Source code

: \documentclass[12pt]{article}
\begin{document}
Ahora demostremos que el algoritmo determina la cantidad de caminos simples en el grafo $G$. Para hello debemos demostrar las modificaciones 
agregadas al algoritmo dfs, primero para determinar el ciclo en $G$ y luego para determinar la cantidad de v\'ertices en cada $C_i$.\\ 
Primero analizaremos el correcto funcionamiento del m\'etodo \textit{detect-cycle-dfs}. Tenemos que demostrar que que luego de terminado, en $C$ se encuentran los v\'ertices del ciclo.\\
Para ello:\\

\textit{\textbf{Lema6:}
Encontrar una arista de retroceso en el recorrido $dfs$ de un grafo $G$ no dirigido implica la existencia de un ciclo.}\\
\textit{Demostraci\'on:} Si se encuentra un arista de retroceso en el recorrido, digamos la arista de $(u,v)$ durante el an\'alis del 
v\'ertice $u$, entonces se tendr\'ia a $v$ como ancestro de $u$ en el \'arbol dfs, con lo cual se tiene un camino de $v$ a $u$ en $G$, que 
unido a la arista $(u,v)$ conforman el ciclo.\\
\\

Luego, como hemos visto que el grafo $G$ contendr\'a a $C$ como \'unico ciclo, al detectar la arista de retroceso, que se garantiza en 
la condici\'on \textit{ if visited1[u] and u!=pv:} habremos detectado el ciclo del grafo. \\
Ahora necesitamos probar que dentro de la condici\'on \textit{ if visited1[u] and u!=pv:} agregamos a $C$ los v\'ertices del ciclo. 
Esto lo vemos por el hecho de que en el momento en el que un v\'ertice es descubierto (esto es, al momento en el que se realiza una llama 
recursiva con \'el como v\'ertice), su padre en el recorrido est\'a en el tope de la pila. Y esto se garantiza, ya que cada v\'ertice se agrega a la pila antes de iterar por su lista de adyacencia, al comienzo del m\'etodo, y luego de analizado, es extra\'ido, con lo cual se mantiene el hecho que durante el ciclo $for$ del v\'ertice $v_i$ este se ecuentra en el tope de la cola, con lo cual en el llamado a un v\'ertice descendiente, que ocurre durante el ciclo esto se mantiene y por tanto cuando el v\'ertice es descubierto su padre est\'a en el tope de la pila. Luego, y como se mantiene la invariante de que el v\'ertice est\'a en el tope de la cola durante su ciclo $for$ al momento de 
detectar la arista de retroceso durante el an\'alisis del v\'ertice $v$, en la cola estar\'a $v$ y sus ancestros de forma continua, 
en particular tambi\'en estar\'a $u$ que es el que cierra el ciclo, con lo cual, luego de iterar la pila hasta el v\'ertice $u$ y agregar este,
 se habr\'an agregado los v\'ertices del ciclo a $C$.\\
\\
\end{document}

···

--- Goal of the exercise ---
Set the data above down again in full, exactly as it reads.

--- Answer for the task ---
Source code

: \documentclass[12pt]{article}
\begin{document}
Ahora demostremos que el algoritmo determina la cantidad de caminos simples en el grafo $G$. Para hello debemos demostrar las modificaciones 
agregadas al algoritmo dfs, primero para determinar el ciclo en $G$ y luego para determinar la cantidad de v\'ertices en cada $C_i$.\\ 
Primero analizaremos el correcto funcionamiento del m\'etodo \textit{detect-cycle-dfs}. Tenemos que demostrar que que luego de terminado, en $C$ se encuentran los v\'ertices del ciclo.\\
Para ello:\\

\textit{\textbf{Lema6:}
Encontrar una arista de retroceso en el recorrido $dfs$ de un grafo $G$ no dirigido implica la existencia de un ciclo.}\\
\textit{Demostraci\'on:} Si se encuentra un arista de retroceso en el recorrido, digamos la arista de $(u,v)$ durante el an\'alis del 
v\'ertice $u$, entonces se tendr\'ia a $v$ como ancestro de $u$ en el \'arbol dfs, con lo cual se tiene un camino de $v$ a $u$ en $G$, que 
unido a la arista $(u,v)$ conforman el ciclo.\\
\\

Luego, como hemos visto que el grafo $G$ contendr\'a a $C$ como \'unico ciclo, al detectar la arista de retroceso, que se garantiza en 
la condici\'on \textit{ if visited1[u] and u!=pv:} habremos detectado el ciclo del grafo. \\
Ahora necesitamos probar que dentro de la condici\'on \textit{ if visited1[u] and u!=pv:} agregamos a $C$ los v\'ertices del ciclo. 
Esto lo vemos por el hecho de que en el momento en el que un v\'ertice es descubierto (esto es, al momento en el que se realiza una llama 
recursiva con \'el como v\'ertice), su padre en el recorrido est\'a en el tope de la pila. Y esto se garantiza, ya que cada v\'ertice se agrega a la pila antes de iterar por su lista de adyacencia, al comienzo del m\'etodo, y luego de analizado, es extra\'ido, con lo cual se mantiene el hecho que durante el ciclo $for$ del v\'ertice $v_i$ este se ecuentra en el tope de la cola, con lo cual en el llamado a un v\'ertice descendiente, que ocurre durante el ciclo esto se mantiene y por tanto cuando el v\'ertice es descubierto su padre est\'a en el tope de la pila. Luego, y como se mantiene la invariante de que el v\'ertice est\'a en el tope de la cola durante su ciclo $for$ al momento de 
detectar la arista de retroceso durante el an\'alisis del v\'ertice $v$, en la cola estar\'a $v$ y sus ancestros de forma continua, 
en particular tambi\'en estar\'a $u$ que es el que cierra el ciclo, con lo cual, luego de iterar la pila hasta el v\'ertice $u$ y agregar este,
 se habr\'an agregado los v\'ertices del ciclo a $C$.\\
\\
\end{document}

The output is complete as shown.